Work required → Your copy should hold every record verbatim and none of the pictures.

═══ Supplied data

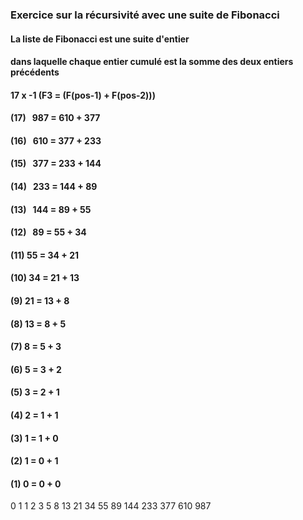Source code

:### Exercice sur la récursivité avec une suite de Fibonacci

#### La liste de Fibonacci est une suite d'entier
#### dans laquelle chaque entier cumulé est la somme des deux entiers précédents

#### 17 x -1 (F3  = (F(pos-1) + F(pos-2)))

#### (17) &nbsp;&nbsp;987  = 610 + 377
#### (16) &nbsp;&nbsp;610  = 377 + 233
#### (15) &nbsp;&nbsp;377  = 233 + 144
#### (14) &nbsp;&nbsp;233  = 144 + 89
#### (13) &nbsp;&nbsp;144  = 89 + 55
#### (12) &nbsp;&nbsp;89   = 55 + 34
#### (11)  55   = 34 + 21
#### (10)  34   = 21 + 13
#### (9)   21   = 13 + 8
#### (8)   13   = 8 + 5
#### (7)    8   = 5 + 3
#### (6)    5   = 3 + 2
#### (5)    3   = 2 + 1
#### (4)    2   = 1 + 1
#### (3)    1   = 1 + 0
#### (2)    1   = 0 + 1
#### (1)    0   = 0 + 0

0  1  1  2  3  5  8  13  21  34  55  89  144  233  377  610  987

══════

Solution →
Source code

:### Exercice sur la récursivité avec une suite de Fibonacci

#### La liste de Fibonacci est une suite d'entier
#### dans laquelle chaque entier cumulé est la somme des deux entiers précédents

#### 17 x -1 (F3  = (F(pos-1) + F(pos-2)))

#### (17) &nbsp;&nbsp;987  = 610 + 377
#### (16) &nbsp;&nbsp;610  = 377 + 233
#### (15) &nbsp;&nbsp;377  = 233 + 144
#### (14) &nbsp;&nbsp;233  = 144 + 89
#### (13) &nbsp;&nbsp;144  = 89 + 55
#### (12) &nbsp;&nbsp;89   = 55 + 34
#### (11)  55   = 34 + 21
#### (10)  34   = 21 + 13
#### (9)   21   = 13 + 8
#### (8)   13   = 8 + 5
#### (7)    8   = 5 + 3
#### (6)    5   = 3 + 2
#### (5)    3   = 2 + 1
#### (4)    2   = 1 + 1
#### (3)    1   = 1 + 0
#### (2)    1   = 0 + 1
#### (1)    0   = 0 + 0

0  1  1  2  3  5  8  13  21  34  55  89  144  233  377  610  987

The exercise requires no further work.